("It is far easier to make war than to make peace" - Georges Clemenceau - French Statesman, 1919)
2009 is the year for a lot of milestone anniversaries. The Moon landing in 1969, Tiananmen Square, the reunification of Germany, the first open elections in Glasnost-era Soviet Union and Solidarity's sweep to power in Poland - all in 1989. Pretty impressive year.
Post World War 2 has always been a fascination with me. Certainly the Cold War, the dissolving of former colonies and the emergence of Nuclear Superpowers were major factors in shaping Foreign Policy as we know it today. The role of Secretary of State became much more prominent during this time, probably more than any other in our history. George C. Marshall is mostly remembered as the author of The Marshall Plan and the system of Foreign Aid in helping rehabilitate countries devastated by the war.
But antagonisms between the Soviet Union and the former Allies began pretty much from the get-go, when the question of what to do about Germany came up.

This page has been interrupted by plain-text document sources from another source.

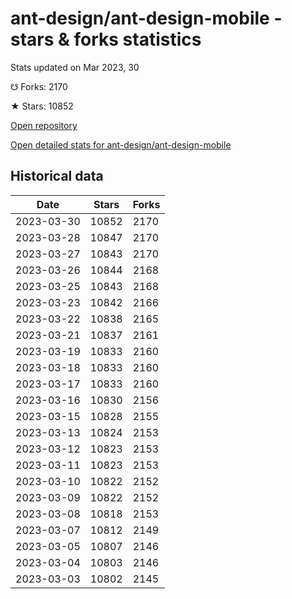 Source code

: # ant-design/ant-design-mobile - stars & forks statistics

Stats updated on Mar 2023, 30

☋ Forks: 2170

★ Stars: 10852

[Open repository](https://github.com/ant-design/ant-design-mobile)

[Open detailed stats for ant-design/ant-design-mobile](https://reviewgithub.com/rep/ant-design/ant-design-mobile)

## Historical data
| Date | Stars | Forks |
|------|-------|-------|
| 2023-03-30 | 10852 | 2170 | 
| 2023-03-28 | 10847 | 2170 | 
| 2023-03-27 | 10843 | 2170 | 
| 2023-03-26 | 10844 | 2168 | 
| 2023-03-25 | 10843 | 2168 | 
| 2023-03-23 | 10842 | 2166 | 
| 2023-03-22 | 10838 | 2165 | 
| 2023-03-21 | 10837 | 2161 | 
| 2023-03-19 | 10833 | 2160 | 
| 2023-03-18 | 10833 | 2160 | 
| 2023-03-17 | 10833 | 2160 | 
| 2023-03-16 | 10830 | 2156 | 
| 2023-03-15 | 10828 | 2155 | 
| 2023-03-13 | 10824 | 2153 | 
| 2023-03-12 | 10823 | 2153 | 
| 2023-03-11 | 10823 | 2153 | 
| 2023-03-10 | 10822 | 2152 | 
| 2023-03-09 | 10822 | 2152 | 
| 2023-03-08 | 10818 | 2153 | 
| 2023-03-07 | 10812 | 2149 | 
| 2023-03-05 | 10807 | 2146 | 
| 2023-03-04 | 10803 | 2146 | 
| 2023-03-03 | 10802 | 2145 | 

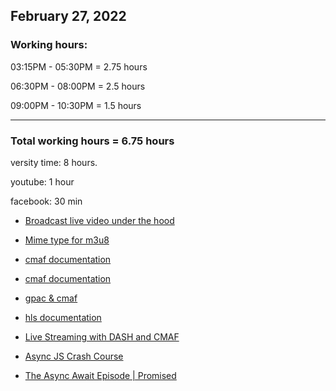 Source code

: ## February 27, 2022
### Working hours:

03:15PM - 05:30PM     = 2.75    hours

06:30PM - 08:00PM     = 2.5  hours

09:00PM - 10:30PM     = 1.5    hours

----------------------------------------

### Total working hours = 6.75 hours 


versity time: 8 hours.

youtube: 1 hour

facebook: 30 min


* [Broadcast live video under the hood](https://engineering.fb.com/2015/12/03/ios/under-the-hood-broadcasting-live-video-to-millions/)

* [Mime type for m3u8](https://developer.apple.com/library/archive/documentation/NetworkingInternet/Conceptual/StreamingMediaGuide/DeployingHTTPLiveStreaming/DeployingHTTPLiveStreaming.html)

* [cmaf documentation](https://headendinfo.com/cmaf/)

* [cmaf documentation](https://antmedia.io/cmaf-streaming/)

* [gpac & cmaf](https://github.com/gpac/gpac/wiki/cmaf)

* [hls documentation](https://github.com/gpac/gpac/wiki/hls)

* [Live Streaming with DASH and CMAF](https://www.youtube.com/watch?v=Obq_1LuScvM)

* [Async JS Crash Course](https://www.youtube.com/watch?v=PoRJizFvM7s)

* [The Async Await Episode | Promised](https://www.youtube.com/watch?v=vn3tm0quoqE) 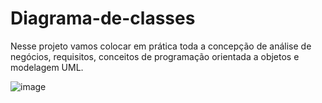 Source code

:# Diagrama-de-classes

Nesse projeto vamos colocar em prática toda a concepção de análise de negócios, requisitos, conceitos de programação orientada a objetos e modelagem UML.


![image](https://github.com/user-attachments/assets/5394a6b6-ffdf-4d5f-ad0a-4db44d76b913)
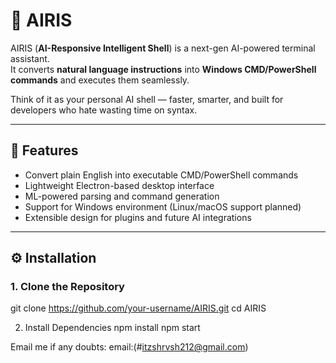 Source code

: # 🧠 AIRIS

AIRIS (**AI-Responsive Intelligent Shell**) is a next-gen AI-powered terminal assistant.  
It converts **natural language instructions** into **Windows CMD/PowerShell commands** and executes them seamlessly.  

Think of it as your personal AI shell — faster, smarter, and built for developers who hate wasting time on syntax.

---

## 📌 Features
- Convert plain English into executable CMD/PowerShell commands  
- Lightweight Electron-based desktop interface  
- ML-powered parsing and command generation  
- Support for Windows environment (Linux/macOS support planned)  
- Extensible design for plugins and future AI integrations  

---

## ⚙️ Installation

### 1. Clone the Repository

git clone https://github.com/your-username/AIRIS.git
cd AIRIS

2. Install Dependencies
  npm install
  npm start


Email me if any doubts:
email:(#itzshrvsh212@gmail.com)

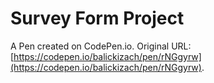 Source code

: # Survey Form Project

A Pen created on CodePen.io. Original URL: [https://codepen.io/balickizach/pen/rNGgyrw](https://codepen.io/balickizach/pen/rNGgyrw).


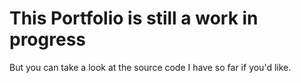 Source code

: # This Portfolio is still a work in progress

But you can take a look at the source code I have so far if you'd like.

Germany was unified in 1989 - it didn't happen overnight. Beginning in 1947, as this clip from Marshall's return from a failed London Conference points out, The Soviet Union was dead against any idea of unification. A stand which would eventually lead to the construction of the infamous Berlin Wall
The issue was simple - it was whether or not Germany was to continue divided, or whether the Allies could agree to recreate a unified Germany. Unless this could be achieved, all other questions relating to Germany would remain academic.